There is no official plan to support MPI-3 on Blue Gene/Q but a subset of these features may be available at some point in the future.

A portable implementation of MPI-3 nonblocking collectives (NBC) on top of MPI-1 is provided by LibNBC.

All of the features of MPI-3 NBC and RMA are available already from PAMI, so adventurous users wishing to use e.g. remote atomics or nonblocking reductions can use PAMI for this purpose.

Many other features of MPI-3 can be implemented on Blue Gene/Q using a mixture of MPI, MPIX, PAMI and SPI calls. If you are using MPI-3 on other systems and would like these features on Blue Gene/Q, please contact support and we may be able to assist you in this respect.

Tutorials

The LLNL tutorial is excellent. Many other resources can be found online via popular search engines.

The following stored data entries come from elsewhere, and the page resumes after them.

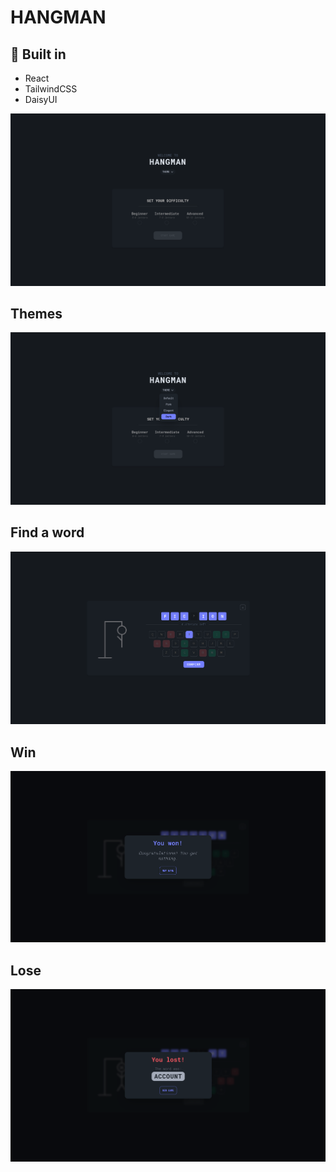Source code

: # HANGMAN

## 🚀 Built in

*   React
*   TailwindCSS
*   DaisyUI

![hangman](public/1.png)

## Themes

![themes](public/2.png)

## Find a word

![word](public/3.png)

## Win

![win](public/4.png)

## Lose

![lose](public/5.png)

Explanation of MPI variants

I will refer only to mpicc here, but almost everything written will be language- and compiler-agnostic. The few exceptions will be noted.

Official MPI variants

There are six official versions of MPI on Blue Gene/Q:

$ ls -1 /bgsys/drivers/ppcfloor/comm/*/bin/mpicc
/bgsys/drivers/ppcfloor/comm/gcc/bin/mpicc
/bgsys/drivers/ppcfloor/comm/gcc.legacy/bin/mpicc
/bgsys/drivers/ppcfloor/comm/xl/bin/mpicc
/bgsys/drivers/ppcfloor/comm/xl.legacy/bin/mpicc
/bgsys/drivers/ppcfloor/comm/xl.legacy.ndebug/bin/mpicc
/bgsys/drivers/ppcfloor/comm/xl.ndebug/bin/mpicc

These are the only officially-supported versions of MPI on Blue Gene/Q and will always correspond to the latest driver release installed on the system.

Debugging vs. no debugging

The "no debugging" variants of MPI are denoted by the presence of .ndebug in the directory path.

If you compile MPI without debugging enabled, software overhead is reduced. This will affect the latency of some functions in such a way as to benefit highly optimized and thoroughly debugged codes that are latency-limited.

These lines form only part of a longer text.